# And they're off!



## Garye (Feb 20, 2005)

Every time I look at this pic I took of these feral pigeons running to see who can get to the food first, I crack up laughing. It looks like they're racing. I can just see them now: (puff puff, pant pant), I've just (puff puff, pant pant) - I've just got to get there first (puff puff, pant pant) - or otherwise (puff puff, pant pant) - there won't be any food left for me. And then I'LL STARVE. (puff puff, pant pant).

But they shouldn't worry. I always make sure everyone gets something.


----------



## Pete Jasinski (Jan 2, 2005)

I love the pic! They shouldn't worry because the fattest pidgie will lag behind leaving plenty of food for the less portly pidgies. You think with wings they'd find it easier and faster to fly on over  Maybe they're all a little chubby and need to walk off the excess seed from the day before


----------



## Poulette (Feb 5, 2002)

Hey this is a very realistic vue of street pigeons  
Did you notice if one of them always win the race for food?  
Suz.


----------



## Reti (Jul 20, 2003)

Aren't they the cutest things in the world?
I love the pic. Thanks for posting it.

Reti


----------



## Garye (Feb 20, 2005)

*They never fly over - they run to me*

I have never ever been able to figure out why these pigeons run over to the food instead of flying over. They'd fly within 5 feet of me, land on the ground, and then start running over. They do this every day. No one has caught on that it'd be faster for him/her to fly over.

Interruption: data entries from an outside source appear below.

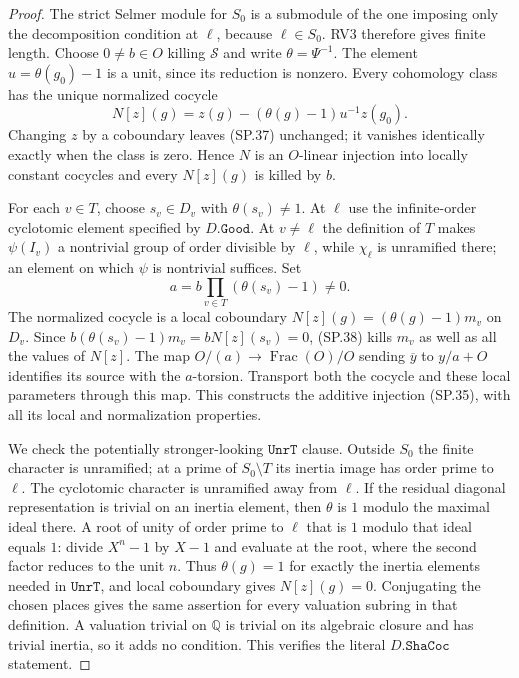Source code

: \begin{proof}
The strict Selmer module for $S_0$ is a submodule of the one imposing
only the decomposition condition at $\ell$, because $\ell\in S_0$.
RV3 therefore gives finite length.  Choose $0\ne b\in O$ killing
$\mathcal S$ and write $\theta=\Psi^{-1}$.
The element $u=\theta(g_0)-1$ is a unit, since its reduction is
nonzero.  Every cohomology class has the unique normalized cocycle
\[
                 N[z](g)=z(g)-(\theta(g)-1)u^{-1}z(g_0).
 \tag{SP.37}
\]
Changing $z$ by a coboundary leaves (SP.37) unchanged; it vanishes
identically exactly when the class is zero.  Hence $N$ is an
$O$-linear injection into locally constant cocycles and every
$N[z](g)$ is killed by $b$.

For each $v\in T$, choose $s_v\in D_v$ with
$\theta(s_v)\ne1$.  At $\ell$ use the infinite-order cyclotomic
element specified by $D.\texttt{Good}$.  At $v\ne\ell$ the
definition of $T$ makes $\psi(I_v)$ a nontrivial group of order
divisible by $\ell$, while $\chi_\ell$ is unramified there; an
element on which $\psi$ is nontrivial suffices.  Set
\[
                       a=b\prod_{v\in T}(\theta(s_v)-1)\ne0.
 \tag{SP.38}
\]
The normalized cocycle is a local coboundary
$N[z](g)=(\theta(g)-1)m_v$ on $D_v$.  Since
$b(\theta(s_v)-1)m_v=bN[z](s_v)=0$, (SP.38) kills $m_v$ as well
as all the values of $N[z]$.
The map $O/(a)\to\operatorname{Frac}(O)/O$ sending
$\overline y$ to $y/a+O$ identifies its source with the $a$-torsion.
Transport both the cocycle and these local parameters through this
map.  This constructs the additive injection (SP.35), with all its
local and normalization properties.

We check the potentially stronger-looking $\texttt{UnrT}$ clause.
Outside $S_0$ the finite character is unramified; at a prime of
$S_0\setminus T$ its inertia image has order prime to $\ell$.
The cyclotomic character is unramified away from $\ell$.
If the residual diagonal representation is trivial on an inertia
element, then $\theta$ is $1$ modulo the maximal ideal there.  A
root of unity of order prime to $\ell$ that is $1$ modulo that ideal
equals $1$: divide $X^n-1$ by $X-1$ and evaluate at the root, where
the second factor reduces to the unit $n$.
Thus $\theta(g)=1$ for exactly the inertia elements needed in
$\texttt{UnrT}$, and local coboundary gives $N[z](g)=0$.
Conjugating the chosen places gives the same assertion for every
valuation subring in that definition.  A valuation trivial on
$\mathbb Q$ is trivial on its algebraic closure and has trivial
inertia, so it adds no condition.  This verifies the literal
$D.\texttt{ShaCoc}$ statement.


\end{proof}
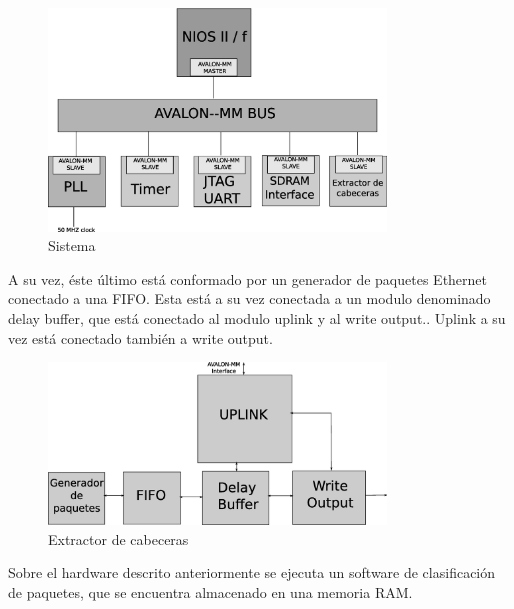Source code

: \begin{figure}[h]
  \centering
	\includegraphics[width=0.80\textwidth]{2-sistema/graf/sistema.eps}
  \caption{Sistema}
  \label{fig}
\end{figure}

A su vez, éste último está conformado por un generador de paquetes Ethernet conectado a una FIFO. Esta está a su vez conectada a un modulo denominado delay buffer, que está conectado al modulo uplink y al write output.. Uplink a su vez está conectado también a write output.

\begin{figure}[h]
  \centering
	\includegraphics[width=0.80\textwidth]{2-sistema/graf/extractor.eps}
  \caption{Extractor de cabeceras}
  \label{fig}
\end{figure}

Sobre el hardware descrito anteriormente se ejecuta un software de clasificación de paquetes, que se encuentra almacenado en una memoria RAM.



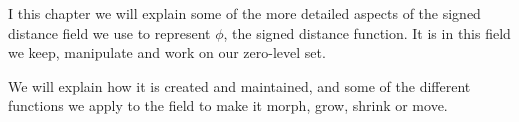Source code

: I this chapter we will explain some of the more detailed aspects of
the signed distance field we use to represent $\phi$, the signed
distance function. It is in this field we keep, manipulate and work on
our zero-level set. 

We will explain how it is created and maintained, and some of the
different functions we apply to the field to make it morph, grow,
shrink or move.

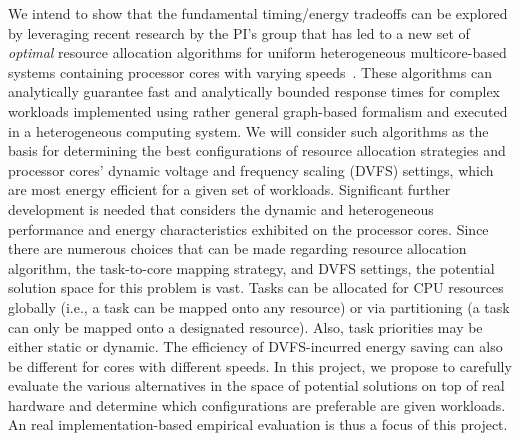
We intend to show that the fundamental timing/energy tradeoffs can be explored by leveraging recent research by the PI's group that has led to a new set of \textit{optimal} resource allocation algorithms for uniform heterogeneous multicore-based systems containing processor cores with varying speeds~\cite{Zhou2014a, Liu1, Liu2, Liu6, Liu7}. These algorithms can analytically guarantee fast and analytically bounded response times for complex workloads implemented using rather general graph-based formalism and executed in a heterogeneous computing system.  %
We will consider such algorithms as the basis for determining the best configurations of resource allocation  strategies and processor cores' dynamic voltage and frequency scaling (DVFS) settings, which are most energy efficient for a given set of workloads. Significant further development is needed that considers the dynamic and heterogeneous performance and energy characteristics exhibited on the processor cores.
 Since there are numerous choices that can be made regarding resource allocation algorithm,  the task-to-core mapping strategy, and DVFS settings, the potential solution space for this problem is vast. Tasks can be allocated for CPU resources globally (i.e., a task can be mapped onto any resource) or via partitioning (a task can only be mapped onto a designated resource). Also, task priorities may be either static or dynamic. %
 The efficiency of DVFS-incurred energy saving can also be different for cores with different speeds. 
 In this project, we propose to carefully evaluate the various alternatives in the space of potential solutions on top of real hardware and determine which configurations are preferable are given workloads. An real implementation-based empirical evaluation is thus a focus of this project.


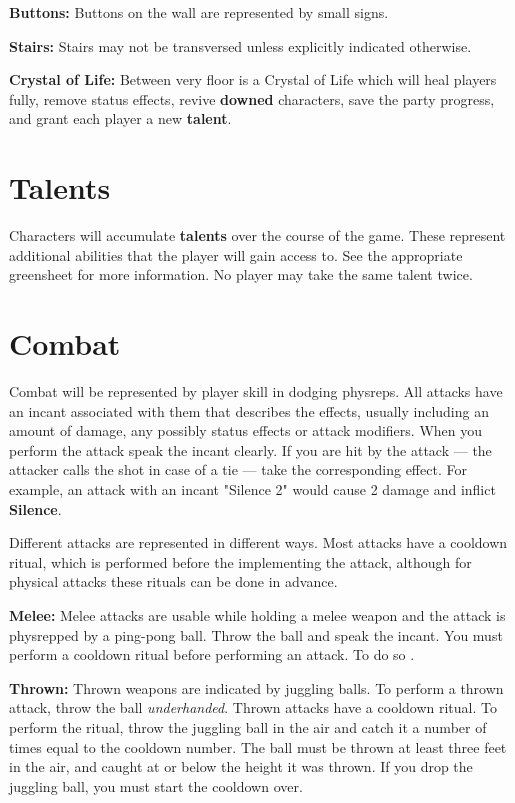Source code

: \documentclass[green]{grimrock}
\begin{document}
{\bf Buttons:} Buttons on the wall are represented by small signs.

{\bf Stairs:} Stairs may not be transversed unless explicitly indicated otherwise.

{\bf Crystal of Life:}  Between very floor is a Crystal of Life which will heal players fully, remove status effects, revive {\bf downed} characters, save the party progress, and grant each player a new {\bf talent}.

\section{Talents}

Characters will accumulate {\bf talents} over the course of the game.  These represent additional abilities that the player will gain access to.  See the appropriate greensheet for more information.  No player may take the same talent twice.

\section{Combat}

Combat will be represented by player skill in dodging physreps.  All attacks have an incant associated with them that describes the effects, usually including an amount of damage, any possibly status effects or attack modifiers.  When you perform the attack speak the incant clearly.  If you are hit by the attack --- the attacker calls the shot in case of a tie --- take the corresponding effect.  For example, an attack with an incant "Silence 2" would cause 2 damage and inflict {\bf Silence}.

Different attacks are represented in different ways.  Most attacks have a cooldown ritual, which is performed before the implementing the attack, although for physical attacks these rituals can be done in advance.

{\bf Melee:} Melee attacks are usable while holding a melee weapon and the attack is physrepped by a ping-pong ball.  Throw the ball and speak the incant.  You must perform a cooldown ritual before performing an attack.  To do so .

{\bf Thrown:}  Thrown weapons are indicated by juggling balls.  To perform a thrown attack, throw the ball \emph{underhanded}.  Thrown attacks have a cooldown ritual.  To perform the ritual, throw the juggling ball in the air and catch it a number of times equal to the cooldown number.  The ball must be thrown at least three feet in the air, and caught at or below the height it was thrown.  If you drop the juggling ball, you must start the cooldown over.
\end{document}
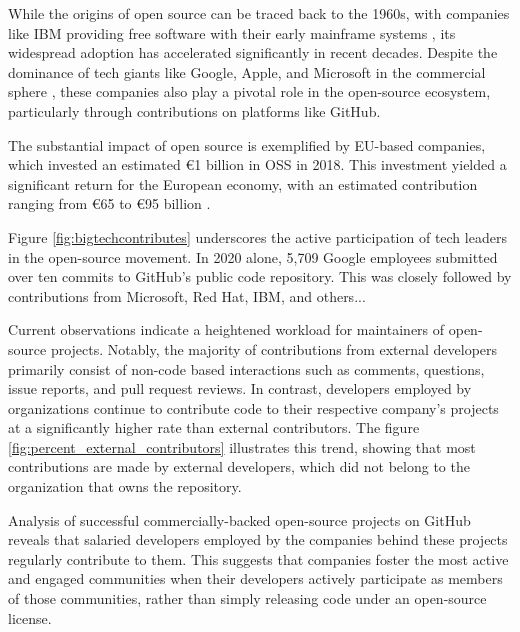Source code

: While the origins of open source can be traced back to the 1960s, with companies like IBM providing free software with their early mainframe systems \cite{moreno2006open}, its widespread adoption has accelerated significantly in recent decades.  Despite the dominance of tech giants like Google, Apple, and Microsoft in the commercial sphere \cite{jacobides2020regulating}, these companies also play a pivotal role in the open-source ecosystem, particularly through contributions on platforms like GitHub.

The substantial impact of open source is exemplified by EU-based companies, which invested an estimated €1 billion in OSS in 2018. This investment yielded a significant return for the European economy, with an estimated contribution ranging from €65 to €95 billion \cite{blind2021impact}.

Figure \ref{fig:bigtechcontributes} underscores the active participation of tech leaders in the open-source movement.  In 2020 alone, 5,709 Google employees submitted over ten commits to GitHub's public code repository. This was closely followed by contributions from Microsoft, Red Hat, IBM, and others...

Current observations indicate a heightened workload for maintainers of open-source projects. Notably, the majority of contributions from external developers primarily consist of non-code based interactions such as comments, questions, issue reports, and pull request reviews. In contrast, developers employed by organizations continue to contribute code to their respective company's projects at a significantly higher rate than external contributors. The figure \ref{fig:percent_external_contributors} illustrates this trend, showing that most contributions are made by external developers, which did not belong to the organization that owns the repository.

Analysis of successful commercially-backed open-source projects on GitHub reveals that salaried developers employed by the companies behind these projects regularly contribute to them. This suggests that companies foster the most active and engaged communities when their developers actively participate as members of those communities, rather than simply releasing code under an open-source license.

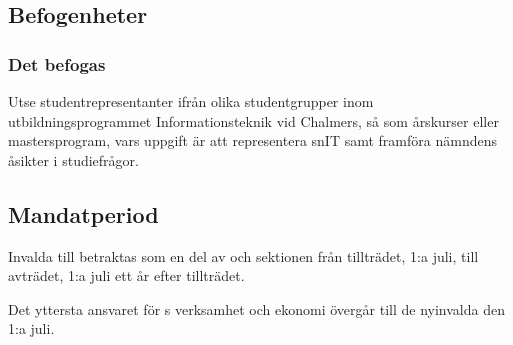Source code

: \subsection{Befogenheter}

\subsubsection{Det befogas \SNIT}
\begin{att}
	\item Utse studentrepresentanter ifrån olika studentgrupper inom utbildningsprogrammet Informationsteknik vid Chalmers, så som årskurser eller mastersprogram, vars uppgift är att representera snIT samt framföra nämndens åsikter i studiefrågor.
\end{att}

\subsection{Mandatperiod}
Invalda till \SNIT{} betraktas som en del av \SNIT{} och sektionen från tillträdet, 1:a juli, till avträdet, 1:a juli ett år efter tillträdet.

Det yttersta ansvaret för \SNIT{}s verksamhet och ekonomi övergår till de nyinvalda den 1:a juli.
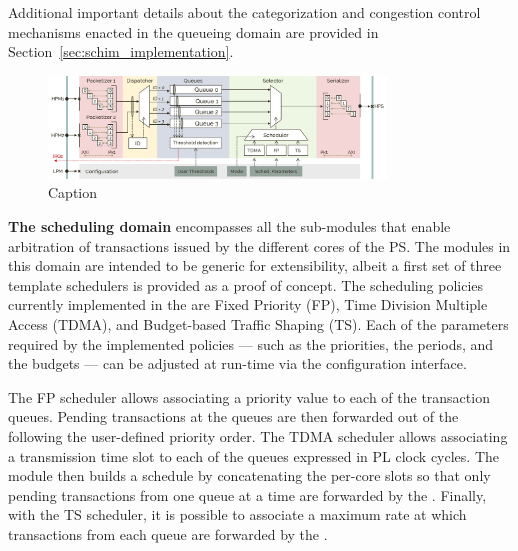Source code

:  Additional important details about the
categorization and congestion control mechanisms enacted in the
queueing domain are provided in
Section~\ref{sec:schim_implementation}.

\begin{figure}
  \centering
  \includegraphics[width=0.8\textwidth]{images/SchIM_diagram.png}
  \caption{Caption}
  \label{fig:MemorEDF_module_schema}
\end{figure}

\par{\bf The scheduling domain} encompasses all the sub-modules that
enable arbitration of transactions issued by the different cores of
the PS. The modules in this domain are intended to be generic for
extensibility, albeit a first set of three template schedulers is
provided as a proof of concept.  The scheduling policies currently
implemented in the \schim are Fixed Priority (FP), Time Division
Multiple Access (TDMA), and Budget-based Traffic Shaping (TS).  Each
of the parameters required by the implemented policies --- such as the
priorities, the periods, and the budgets --- can be adjusted at
run-time via the configuration interface.

The FP scheduler allows associating a priority value to each of the
transaction queues. Pending transactions at the queues are then
forwarded out of the \schim following the user-defined priority
order. The TDMA scheduler allows associating a transmission time slot
to each of the queues expressed in PL clock cycles. The module then
builds a schedule by concatenating the per-core slots so that only
pending transactions from one queue at a time are forwarded by the
\schim. Finally, with the TS scheduler, it is possible to associate a
maximum rate at which transactions from each queue are forwarded by
the \schim. 




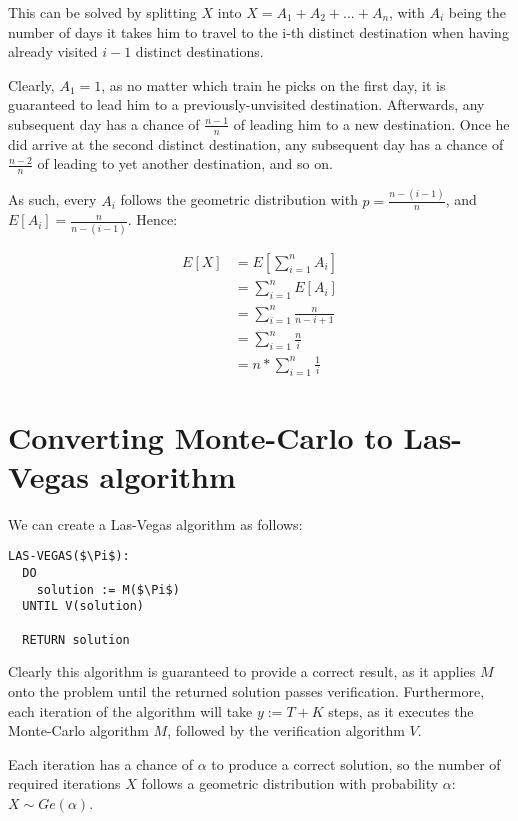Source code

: \documentclass[a4paper]{scrreprt}
\begin{document}
This can be solved by splitting $X$ into $X = A_1 + A_2 + ... + A_n$, with
$A_i$ being the number of days it takes him to travel to the i-th distinct
destination when having already visited $i-1$ distinct destinations.

Clearly, $A_1 = 1$, as no matter which train he picks on the first day, it is
guaranteed to lead him to a previously-unvisited destination. Afterwards, any
subsequent day has a chance of $\frac{n-1}{n}$ of leading him to a new
destination. Once he did arrive at the second distinct destination, any
subsequent day has a chance of $\frac{n-2}{n}$ of leading to yet another
destination, and so on.

As such, every $A_i$ follows the geometric distribution with $p =
\frac{n-(i-1)}{n}$, and $E[A_i] = \frac{n}{n-(i-1)}$. Hence:

\begin{align*}
	E[X] & = E\left[\sum_{i=1}^{n}{A_i}\right] \\
	     & = \sum_{i=1}^{n}{E[A_i]} \\
	     & = \sum_{i=1}^{n}{\frac{n}{n-i+1}} \\
	     & = \sum_{i=1}^{n}{\frac{n}{i}} \\
	     & = n * \sum_{i=1}^{n}{\frac{1}{i}}
\end{align*}

\section{Converting Monte-Carlo to Las-Vegas algorithm}

We can create a Las-Vegas algorithm as follows:

\begin{lstlisting}[mathescape=true]
LAS-VEGAS($\Pi$):
  DO
    solution := M($\Pi$)
  UNTIL V(solution)

  RETURN solution
\end{lstlisting}

Clearly this algorithm is guaranteed to provide a correct result, as it applies
$M$ onto the problem until the returned solution passes verification.
Furthermore, each iteration of the algorithm will take $y := T + K$ steps, as it
executes the Monte-Carlo algorithm $M$, followed by the verification algorithm
$V$.

Each iteration has a chance of $\alpha$ to produce a correct solution, so the
number of required iterations $X$ follows a geometric distribution with
probability $\alpha$: $X \sim Ge(\alpha)$.
\end{document}
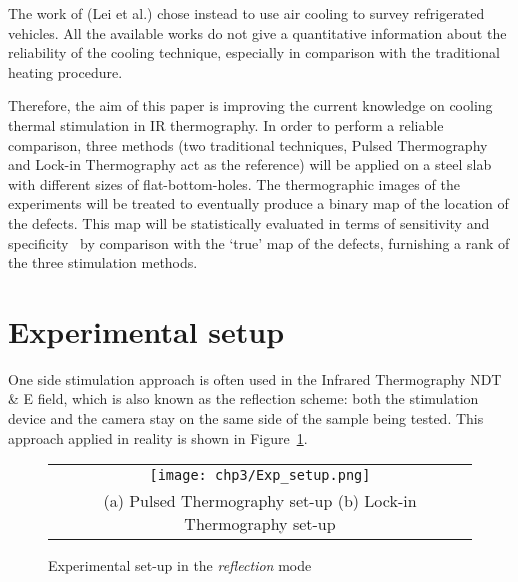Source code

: The work of (Lei et al.)\citet{lei2017detection} chose instead to use air cooling to survey refrigerated vehicles. All the available works do not give a quantitative information about the reliability of the cooling technique, especially in comparison with the traditional heating procedure.

Therefore, the aim of this paper is improving the current knowledge on cooling thermal stimulation
in IR thermography. In order to perform a reliable comparison, three methods (two traditional techniques, Pulsed Thermography and Lock-in Thermography act as the reference) will be applied on a steel slab with different sizes of flat-bottom-holes. The thermographic images of the experiments will be  treated to  eventually produce a binary map of the location of the defects. This map will be statistically evaluated in terms of sensitivity and specificity~\citet{Fawcett2006} by comparison with the `true' map of the defects, furnishing a rank of the three stimulation methods. 

\section{Experimental setup} %
\label{sec:experimental_setup}
One side stimulation approach is often used in the Infrared Thermography NDT \& E field, which is also known as the reflection scheme: both the stimulation device and the camera stay on the same side of the sample being tested. This approach applied in reality is shown in Figure~\ref{Exp_setup}.

\begin{figure}[ht]
   \hspace{-0.95cm}
   \begin{tabular}{c}
   \texttt{[image: chp3/Exp\_setup.png]}
   \\
   \footnotesize{(a) Pulsed Thermography set-up} \hspace{4cm} \footnotesize{(b) Lock-in Thermography set-up}   
   \end{tabular}  
   \caption{Experimental set-up in the \textit{reflection} mode}
   \label{Exp_setup}
\end{figure}

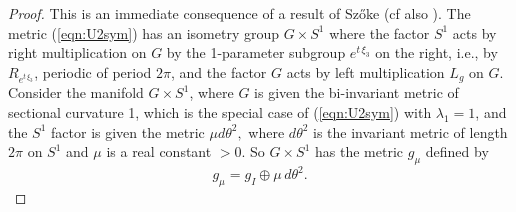 \documentclass[12pt,reqno]{amsart}\usepackage{amssymb,amsmath,amscd,epsfig,amsthm,enumerate,import,eufrak}
\theoremstyle{definition}
\theoremstyle{remark}
\numberwithin{equation}{section}
\theoremstyle{plain}
\theoremstyle{definition}
\theoremstyle{remark}
\numberwithin{theorem}{section}
\begin{document}
\begin{proof} This is an immediate consequence of a result of Sz\H{o}ke \cite{s2} (cf also \cite{a1}). The metric (\ref{eqn:U2sym}) has an isometry group $G \times S^1$ where the factor $S^1$ acts by right multiplication on $G$ by the 1-parameter subgroup $e^{t\, \xi_3}$ on the right, i.e., by $R_{e^{t\, \xi_3}}$, periodic of period $2\pi$, and the factor $G$ acts by left multiplication $L_g$ on $G$. Consider the manifold $G \times S^1$, where $G$ is given the bi-invariant metric of sectional curvature 1, which is the special case of (\ref{eqn:U2sym}) with $\lambda_1= 1$, and the $S^1$ factor is given the metric $\mu d\theta^2,$ where $d\theta^2$ is the invariant metric of length $2\pi$ on $S^1$ and $\mu$ is a real constant $> 0$. So $G\times S^1$ has the metric $g_{\mu}$ defined by
%
\begin{equation}  \label{eqn:gmu}
	g_{\mu} = g_I \oplus \mu \, d\theta^2.
\end{equation}
%


\end{proof}
\end{document}
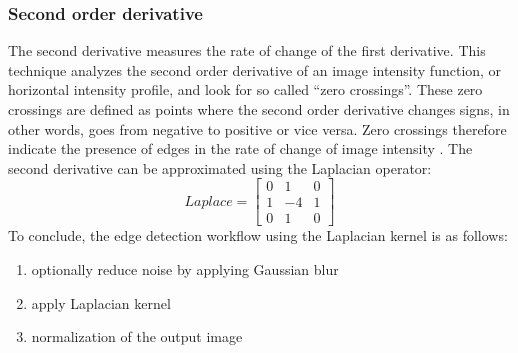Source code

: \subsubsection*{Second order derivative}
The second derivative measures the rate of change of the first derivative.
This technique analyzes the second order derivative of an image intensity function, or horizontal intensity profile,
and look for so called ``zero crossings''.
These zero crossings are defined as points where the second order derivative changes signs,
in other words, goes from negative to positive or vice versa.
Zero crossings therefore indicate the presence of edges in the rate of change of image intensity \cite{gonzalezDigitalImageProcessing2007}.
The second derivative can be approximated using the Laplacian operator:
\begin{equation}
	Laplace =
	\begin{bmatrix}
		0 & 1  & 0 \\
		1 & -4 & 1 \\
		0 & 1  & 0
	\end{bmatrix}
\end{equation}
To conclude, the edge detection workflow using the Laplacian kernel is as follows:
\begin{enumerate}
	\item optionally reduce noise by applying Gaussian blur
	\item apply Laplacian kernel
	\item normalization of the output image
\end{enumerate}

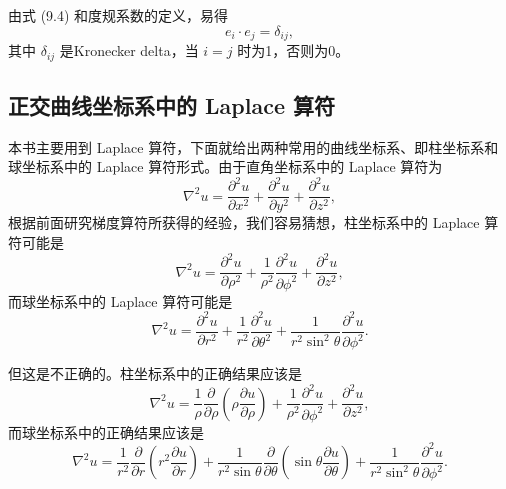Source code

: 由式 (9.4) 和度规系数的定义，易得
\[
e_i \cdot e_j = \delta_{ij},
\]
其中 $\delta_{ij}$ 是Kronecker delta，当 $i = j$ 时为1，否则为0。


\subsection{正交曲线坐标系中的 Laplace 算符}

本书主要用到 Laplace 算符，下面就给出两种常用的曲线坐标系、即柱坐标系和球坐标系中的 Laplace 算符形式。由于直角坐标系中的 Laplace 算符为
\begin{equation}
\nabla^2 u = \frac{\partial^2 u}{\partial x^2} + \frac{\partial^2 u}{\partial y^2} + \frac{\partial^2 u}{\partial z^2},
\end{equation}
根据前面研究梯度算符所获得的经验，我们容易猜想，柱坐标系中的 Laplace 算符可能是
\begin{equation}
\nabla^2 u = \frac{\partial^2 u}{\partial \rho^2} + \frac{1}{\rho^2} \frac{\partial^2 u}{\partial \phi^2} + \frac{\partial^2 u}{\partial z^2},
\end{equation}
而球坐标系中的 Laplace 算符可能是
\begin{equation}
\nabla^2 u = \frac{\partial^2 u}{\partial r^2} + \frac{1}{r^2} \frac{\partial^2 u}{\partial \theta^2} + \frac{1}{r^2 \sin^2 \theta} \frac{\partial^2 u}{\partial \phi^2}.
\end{equation}

但这是不正确的。柱坐标系中的正确结果应该是
\begin{equation}
\nabla^2 u = \frac{1}{\rho} \frac{\partial}{\partial \rho} \left( \rho \frac{\partial u}{\partial \rho} \right) + \frac{1}{\rho^2} \frac{\partial^2 u}{\partial \phi^2} + \frac{\partial^2 u}{\partial z^2},
\end{equation}
而球坐标系中的正确结果应该是
\begin{equation}
\nabla^2 u = \frac{1}{r^2} \frac{\partial}{\partial r} \left( r^2 \frac{\partial u}{\partial r} \right) + \frac{1}{r^2 \sin \theta} \frac{\partial}{\partial \theta} \left( \sin \theta \frac{\partial u}{\partial \theta} \right) + \frac{1}{r^2 \sin^2 \theta} \frac{\partial^2 u}{\partial \phi^2}.
\end{equation}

And they also don't like to come over by themselves. They always have to have someone with them even though they know me very well.

Pigeons are cautious birds.


----------



## SmithFamilyLoft (Nov 22, 2004)

*Great Picture*

Hello "Garye",

Thanks for the picture.

Reminds me of the story of the racing pigeon that "Walked" home from a race ! Needless to say, it took him two weeks, and he did not win the race !


----------



## rena paloma (Jan 30, 2005)

*the cutest for sure!*

they are, as i aggree, the cutest things in the world! cute little cuties! there are some ferals living above the annex sub shop, some kids were throwing snowballs at them, last night i went to check up on them, and they had re locatted to the sign next door! higher, and safer. i leave food for them every night. i always make sure every one gets a little, the small ones eat first, pigeons are communal that way. they let the youngsters eat the seed first, than the bigger ones finish it off. truly the bird of peace!


----------



## Garye (Feb 20, 2005)

*How can people be so cruel towards pigeons?*

I can never understand why people can be so cruel towards pigeons. I've seen pigeons having snowballs thrown at them by kids. I've given these kids dirty looks and they look at me puzzled as to why I gave them that look. Most of the time that dirty look makes them stop bothering the pigeons and leave.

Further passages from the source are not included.